Richter v. Union Trust CompanyAnnotate this Case
115 U.S. 55 (1885)
U.S. Supreme Court
Richter v. Union Trust Company, 115 U.S. 55 (1885)
Richter v. Union Trust Company
Submitted April 20, 1885
Decided May 4, 1885
115 U.S. 55
ORIGINAL MOTION IN A CAUSE PENDING ON APPEAL FROM THE CIRCUIT
COURT OF THE UNITED STATES FOR THE WESTERN DISTRICT OF MICHIGAN
On the facts appearing in the averments in the motion and in the affidavits, the Court declines to order a commission to take testimony de bene esse, there being nothing to indicate that the testimony could not be taken under the provisions of Rev.Stat. § 866.

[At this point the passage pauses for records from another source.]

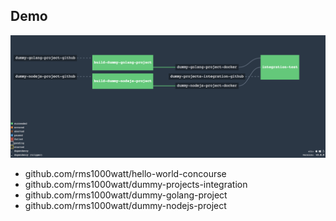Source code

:<!-- .slide: data-background="img/background-violet-orig.jpg" -->

## Demo

<img src="./img/concourse-dummy-pipeline-1.png" style="background-color:white"/>

- github.com/rms1000watt/hello-world-concourse
- github.com/rms1000watt/dummy-projects-integration
- github.com/rms1000watt/dummy-golang-project
- github.com/rms1000watt/dummy-nodejs-project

This was a motion to take testimony de bene esse in a cause pending in this Court on appeal. The motion was founded upon the affidavit of appellant that the bill below was taken pro confesso as to the Union Trust Company; that the other defendant demurred, and the demurrer was sustained, and the cause was here on appeal from the judgment dismissing the bill on the demurrer; that it could not be reached for hearing "until the lapse of at least two or three years from the present date;" that several witnesses, named in the affidavit, by whole the appellant expected to make the case stated in his bill, a copy of which was on file in this Court, were aged and infirm, and resided more than five hundred miles from the place of trial of the cause, and that several of them were single witnesses to material facts in the cause, which facts could only be proved by them. After stating in detail the names of the witnesses, and the facts to be proved by each, the deponent further stated that he had applied to the circuit judge in the district from which the appeal was taken, under the provisions of Equity Rule 70 for a commission to issue in the cause, to
take the depositions of the witnesses, which application had been denied "because of doubts expressed by said judge of his power to grant said commission, after said bill was dismissed and the case appealed."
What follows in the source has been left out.